Natural history of NAFLD and NASH

Obesity is a major risk factor for developing NAFLD. Monteiro et al. (23) in a small group of overweight and obese youths, using the age- and sex-specific weight cut-off points derived by Cole et al. (7), have shown that intra-abdominal and total fat masses, evaluated by liver ultrasound, were important risk factors to develop NAFLD.

The development of NAFLD, clearly linked to the MetS, involves a multitude of extensively reviewed processes that are affected by the genetic background, the environment and the lifestyle (24–28). In brief, NAFLD refers to hepatic vesicular fat depots attributable to an impairment of free-fatty acid (FFA) mobilization and TG accumulation that likely result primarily from excessive carbohydrate consumption. These metabolic events inexorably lead to perturbations of insulin, insulin growth factors, leptin, adiponectin and other adipokines signalling pathways (28, 29). This first stage largely goes unnoticed and may be stable for years. In 5 to 10% of cases, patients evolve to the second stage in which hepatocellular ballooning (mostly in adults), inflammation and peri-sinusoidal fibrosis are observed (15). The inflammatory foci are most probably the result of a disrupted redox balance, linked to mitochondrial dysfunction, and activation of a number of cytokines that induce cell apoptosis (30, 31). This set of events is now being accepted as the »second hit« in the development of NASH (32). Finally, a fraction of patients (particularly adults) may progress to cirrhosis and liver failure that will require liver transplantation (33, 34).
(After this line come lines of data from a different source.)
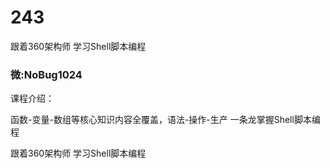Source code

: # 243
跟着360架构师 学习Shell脚本编程
### 微:NoBug1024 


课程介绍：

函数-变量-数组等核心知识内容全覆盖，语法-操作-生产 一条龙掌握Shell脚本编程

跟着360架构师 学习Shell脚本编程
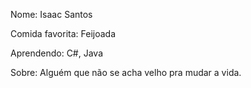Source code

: Nome: Isaac Santos

Comida favorita: Feijoada

Aprendendo: C#, Java

Sobre: Alguém que não se acha velho pra mudar a vida.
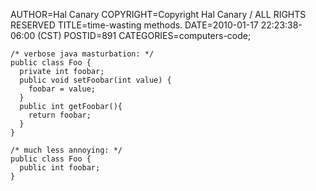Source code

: AUTHOR=Hal Canary
COPYRIGHT=Copyright Hal Canary / ALL RIGHTS RESERVED
TITLE=time-wasting methods.
DATE=2010-01-17 22:23:38-06:00 (CST)
POSTID=891
CATEGORIES=computers-code;

    /* verbose java masturbation: */
    public class Foo {
      private int foobar;
      public void setFoobar(int value) {
        foobar = value;
      }
      public int getFoobar(){
        return foobar;
      }
    }

    /* much less annoying: */
    public class Foo {
      public int foobar;
    }
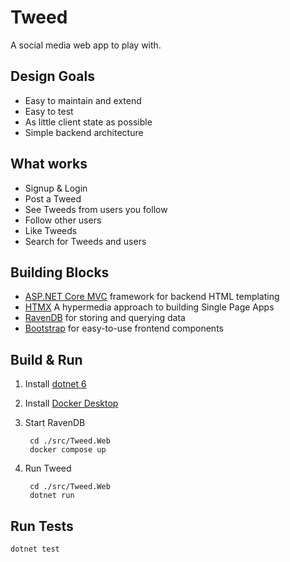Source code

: # Tweed

A social media web app to play with.

## Design Goals

- Easy to maintain and extend
- Easy to test
- As little client state as possible
- Simple backend architecture

## What works

- Signup & Login
- Post a Tweed
- See Tweeds from users you follow
- Follow other users
- Like Tweeds
- Search for Tweeds and users

## Building Blocks

- [ASP.NET Core MVC](https://github.com/dotnet/aspnetcore) framework for backend HTML templating
- [HTMX](https://htmx.org/) A hypermedia approach to building Single Page Apps
- [RavenDB](https://ravendb.net/) for storing and querying data
- [Bootstrap](https://getbootstrap.com/) for easy-to-use frontend components

## Build & Run

1. Install [dotnet 6](https://dotnet.microsoft.com/en-us/download)
2. Install [Docker Desktop](https://www.docker.com/)
3. Start RavenDB

        cd ./src/Tweed.Web
        docker compose up

4. Run Tweed

        cd ./src/Tweed.Web
        dotnet run

## Run Tests

    dotnet test
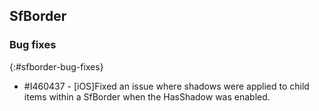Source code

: ## SfBorder

### Bug fixes
{:#sfborder-bug-fixes}

* \#I460437 - [iOS]Fixed an issue where shadows were applied to child items within a SfBorder when the HasShadow was enabled.
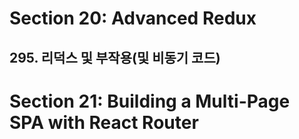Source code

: # Section 20: Advanced Redux
## 295. 리덕스 및 부작용(및 비동기 코드)

# Section 21: Building a Multi-Page SPA with React Router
Brief overviews of the NAFLD/NASH histopathology characteristics as well as of the current imaging and biochemical markers used for their diagnosis follow.

Histopathology

Figure 2 illustrates the histology of normal, NAFLD and NASH liver sections stained with haematoxylin and eosin. Panel A represent a normal liver section (×400); Panels B-D are examples at different magnifications of a paediatric pattern of non-alcoholic steatohepatitis. In the paediatric population, the prominent histological features are localized chronic inflammation and fibrosis, severe steatosis, perisinusoidal fibrosis but absence of ballooning degeneration (35). Evolution of NAFLD to cirrhosis has been shown in ≤ 1%–5% of cases in the paediatric population (36). Schwimmer et al. (37) have classified this pattern of injury respectively as types 2 and 1 NAFLD. However, in some cases, an overlap occurs, and a shift from a type 2 to a type 1 pattern has been described in older children (38). Histological principal features of adult and paediatric NAFLD are graded utilizing activity-scoring systems, (NAS) that are summarized in Table I. The degree of steatosis (0–3), lobular inflammation (0–2) and hepatocyte ballooning (0–2) and fibrosis (0–4) are combined into a score ranging from 0 to 11. A NAS score ≥ 5 denotes a diagnosis of NASH, whereas, 3–4 corresponds to a borderline lesion and ≤ 2 denotes non-NASH lesions. However, since the paediatric injury is characterized by the presence of chronic portal inflammation associated with portal fibrosis in the absence of hepatocyte ballooning, Aly et al. (40) have proposed to grade the fibrosis in paediatric NAFLD using the Index of Fibrosis, PNFI (0=none; 1=periportal or perisinusoidal fibrosis; 2=perisinusoidal and portal/periportal fibrosis; 3=bridging fibrosis; and 4=cirrhosis). In this 0–4 accessory grading, the histological spectrum ranges from steatosis, necro-inflammation, ballooning to cirrhosis.

Figure 2.

Histological patterns for normal liver, liver steatosis and liver steatohepatitis.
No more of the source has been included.